Einst lud im alten Speier –

Warm lag der Sonnenschein –

Zu froher Abendfeier

Ein Mann sich Gäste ein.

Sie saßen in der Laube Zier,

Vom Abendgold umleuchtet,

Und tranken braunes Bier.


Es war kein schlimm Getränke,

Doch heute ging's nicht ein:

»Herr Wirth, wenn ich's bedenke,

Wir tränken besser Wein!

Eur Garten blüht so maienhaft:

Hierhin gehört Liäus,

Nicht Sankt Gambrini Saft!


Müßt's nicht für ungut nehmen,

Verehrter Herr Roland!«

Der drauf: »Ich sollt mich schämen,

So schlimm ist's hier bewandt.

Mein Keller trägt ein Trauerkleid –

Wer führt auch guten Keller,

Geht durch das Land solch Leid.


Und doch, es kann gelingen:

Gebt ihr ein gutes Wort,

Wollt ich ein Tränklein bringen,

Das hier erwuchs am Ort:

In meinem Keller herbergt ja

Ein wunderseltsam Fäßlein –

Hört, wie's damit geschah:


Kurz nach dem Schreckenstage,

Der unsre Herrlichkeit

Geknickt mit einem Schlage,

Ging ich das Herz voll Leid,

Und sah mir die Zerstörung an

Und flucht' in tiefster Seele

Dem fränkischen Tyrann.


Die Stadt, drin Kaiser ruhten,

Was war sie?
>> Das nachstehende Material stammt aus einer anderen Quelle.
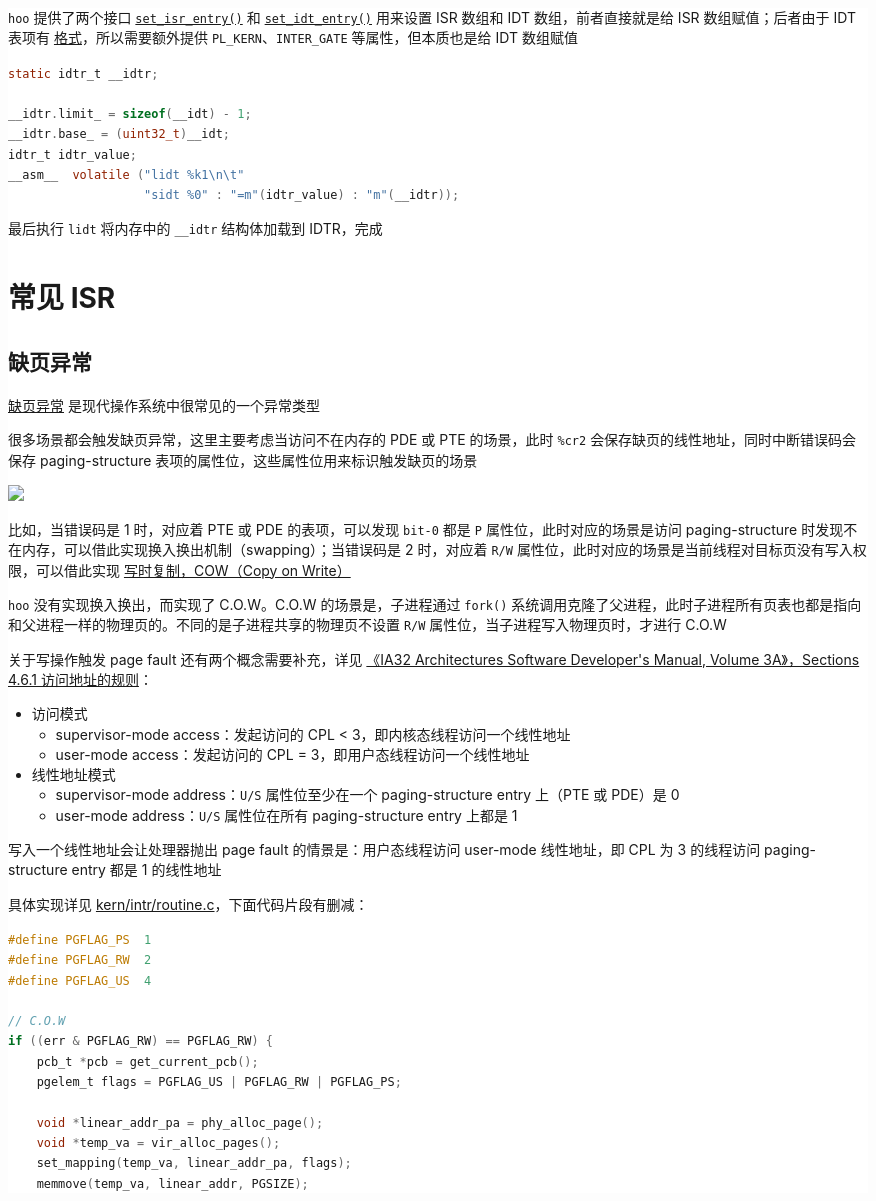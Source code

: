 `hoo` 提供了两个接口 [`set_isr_entry()`](https://github.com/horbyn/hoo/blob/e1739ab3d639caee5c52e6ca5abd01214fbbe0ff/kern/intr/intr.c#L34) 和 [`set_idt_entry()`](https://github.com/horbyn/hoo/blob/e1739ab3d639caee5c52e6ca5abd01214fbbe0ff/kern/intr/intr.c#L14) 用来设置 ISR 数组和 IDT 数组，前者直接就是给 ISR 数组赋值；后者由于 IDT 表项有 [格式](https://wiki.osdev.org/Interrupt_Descriptor_Table#Gate_Descriptor)，所以需要额外提供 `PL_KERN`、`INTER_GATE` 等属性，但本质也是给 IDT 数组赋值

```c
static idtr_t __idtr;

__idtr.limit_ = sizeof(__idt) - 1;
__idtr.base_ = (uint32_t)__idt;
idtr_t idtr_value;
__asm__  volatile ("lidt %k1\n\t"
	               "sidt %0" : "=m"(idtr_value) : "m"(__idtr));
```

最后执行 `lidt` 将内存中的 `__idtr` 结构体加载到 IDTR，完成

# 常见 ISR

## 缺页异常

[缺页异常](https://wiki.osdev.org/Exceptions#Page_Fault) 是现代操作系统中很常见的一个异常类型

很多场景都会触发缺页异常，这里主要考虑当访问不在内存的 PDE 或 PTE 的场景，此时 `%cr2` 会保存缺页的线性地址，同时中断错误码会保存 paging-structure 表项的属性位，这些属性位用来标识触发缺页的场景

![](https://pic1.imgdb.cn/item/67a2eb5bd0e0a243d4fbe24f.png)

比如，当错误码是 1 时，对应着 PTE 或 PDE 的表项，可以发现 `bit-0` 都是 `P` 属性位，此时对应的场景是访问 paging-structure 时发现不在内存，可以借此实现换入换出机制（swapping）；当错误码是 2 时，对应着 `R/W` 属性位，此时对应的场景是当前线程对目标页没有写入权限，可以借此实现 [写时复制，COW（Copy on Write）](https://en.wikipedia.org/wiki/Copy-on-write)

`hoo` 没有实现换入换出，而实现了 C.O.W。C.O.W 的场景是，子进程通过 `fork()` 系统调用克隆了父进程，此时子进程所有页表也都是指向和父进程一样的物理页的。不同的是子进程共享的物理页不设置 `R/W` 属性位，当子进程写入物理页时，才进行 C.O.W

关于写操作触发 page fault 还有两个概念需要补充，详见 [《IA32 Architectures Software Developer's Manual, Volume 3A》，Sections 4.6.1 访问地址的规则](https://www.intel.com/content/dam/www/public/us/en/documents/manuals/64-ia-32-architectures-software-developer-vol-3a-part-1-manual.pdf)：

- 访问模式
	- supervisor-mode access：发起访问的 CPL < 3，即内核态线程访问一个线性地址
	- user-mode access：发起访问的 CPL = 3，即用户态线程访问一个线性地址
- 线性地址模式
	- supervisor-mode address：`U/S` 属性位至少在一个 paging-structure entry 上（PTE 或 PDE）是 0
	- user-mode address：`U/S` 属性位在所有 paging-structure entry 上都是 1

写入一个线性地址会让处理器抛出 page fault 的情景是：用户态线程访问 user-mode 线性地址，即 CPL 为 3 的线程访问 paging-structure entry 都是 1 的线性地址

具体实现详见 [kern/intr/routine.c](https://github.com/horbyn/hoo/blob/e1739ab3d639caee5c52e6ca5abd01214fbbe0ff/kern/intr/routine.c#L69)，下面代码片段有删减：

```c
#define PGFLAG_PS  1
#define PGFLAG_RW  2
#define PGFLAG_US  4

// C.O.W
if ((err & PGFLAG_RW) == PGFLAG_RW) {
	pcb_t *pcb = get_current_pcb();
	pgelem_t flags = PGFLAG_US | PGFLAG_RW | PGFLAG_PS;

	void *linear_addr_pa = phy_alloc_page();
	void *temp_va = vir_alloc_pages();
	set_mapping(temp_va, linear_addr_pa, flags);
	memmove(temp_va, linear_addr, PGSIZE);
```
Trümmerhauf!

Noch rannten Feuersgluten

Die Gassen ab und auf.

An diesem Platze war's ringsrum

Vor Allem traurig, schaurig,

Vor Allem öd' und stumm.


Sein Eigner war gestorben,

Vom Sohn für g'ringes Geld

Hab ich den Raum erworben,

Dies Haus dann hingestellt.

Als ich den Garten umschuf, fand

Ich drin zwölf Rebenstöcke,

Fruchtschwer trotz Schutt und Brand.


Die Reben ließ ich stehen,

Die Trauben preßt' ich ein,

Und heute will ich sehen,

Ob wohl ein guter Wein

Aus Blut und Brand erwachsen kann?

Kommt mit hinab zum Keller –

Mein Fäßlein stech ich an.«
[1]

Neugierig stieg zur Tiefe

Das plaudernde Gelag,

Der Wein, als ob er schliefe,

Im braunen Röcklein lag;

Doch als er in die Becher floß,

Weiß Gott, daß er erwachte,

Der schäumende Genoß!


Welch wundersames Düften

Dem Fäßlein sich entrang!

Hell klang's in allen Lüften –

Der Geist des Weines schwang

Erlöst sich aus der langen Haft,

Mit jauchzendem Entzücken,

Mit voller Jugendkraft.


Und Glas auf Gläslein leerten

Die Gäste, Krug auf Krug,

Die Weiblein selbst begehrten

Trinkmuthig Zug auf Zug;

Des Kellers alt Gemäuer scholl

Vom fröhlichsten Gesange,

Der toll und toller schwoll.


Da sang der alte Paster:

»Ihr Herren, betrunken sein,

Von heut an ist's kein Laster,

Gießt brav in euch hinein!

Ich absolvir' euch ungehört,

Wenn ihr nach Hause taumelt

Und brave Bürger stört.«


»O di sub alto throno,«

So schrie der Schulmonarch,

»Quam hoc est vino bono!

Den trink ich bis zum Sarg,

Den trink ich, bis am Höllenthor

Mich Cerberus empfänget;

Ich steig' ihm Einen vor.«


Ein Dritter sang: »Roländer,

Wir haben dich erprobt

Als rechten Unmuthwender!

Fortan sei hochgelobt!

Ich wollte, voll von diesem Wein

Hätt' ich Sankt Otmars Fläschchen1

Wie fröhlich wollt ich sein!«


Es jauchzten selbst die Frauen,

Froh lauschte Herr Roland:

»Dich, Reblein, will ich bauen,

Erblüht in Schutt und Brand!

Es ist aus Tod und Graus und Nacht

Viel Herrliches entsprossen:

Der Trank und seine Pracht!


Getreu will ich dich pflegen,

Du mehrest mir das Haus,

Dich sucht man allerwegen –

Klar seh ich es voraus:

Ich bin, wenn nur ein Jahr verrollt,

Der reichste Mann in Speier,

Dem Alles schatzt und zollt!


Es wuchs aus schlimmstem Sterne

Mir ungeahntes Glück,

Und doch, wie gern, wie gerne

Gäb' Alles ich zurück,

Ständ noch die hochberühmte Stadt,

Ständ noch das alte Speier,

Wie's einst gestanden hat!«

1

Sankt Otmars Fläschlein hatte die Eigenschaft, daß es nie leer wurde.

Quelle:
Alexander Schöppner: Sagenbuch der Bayer. Lande 1–3. München 1852–1853, S. 1-2,9-10.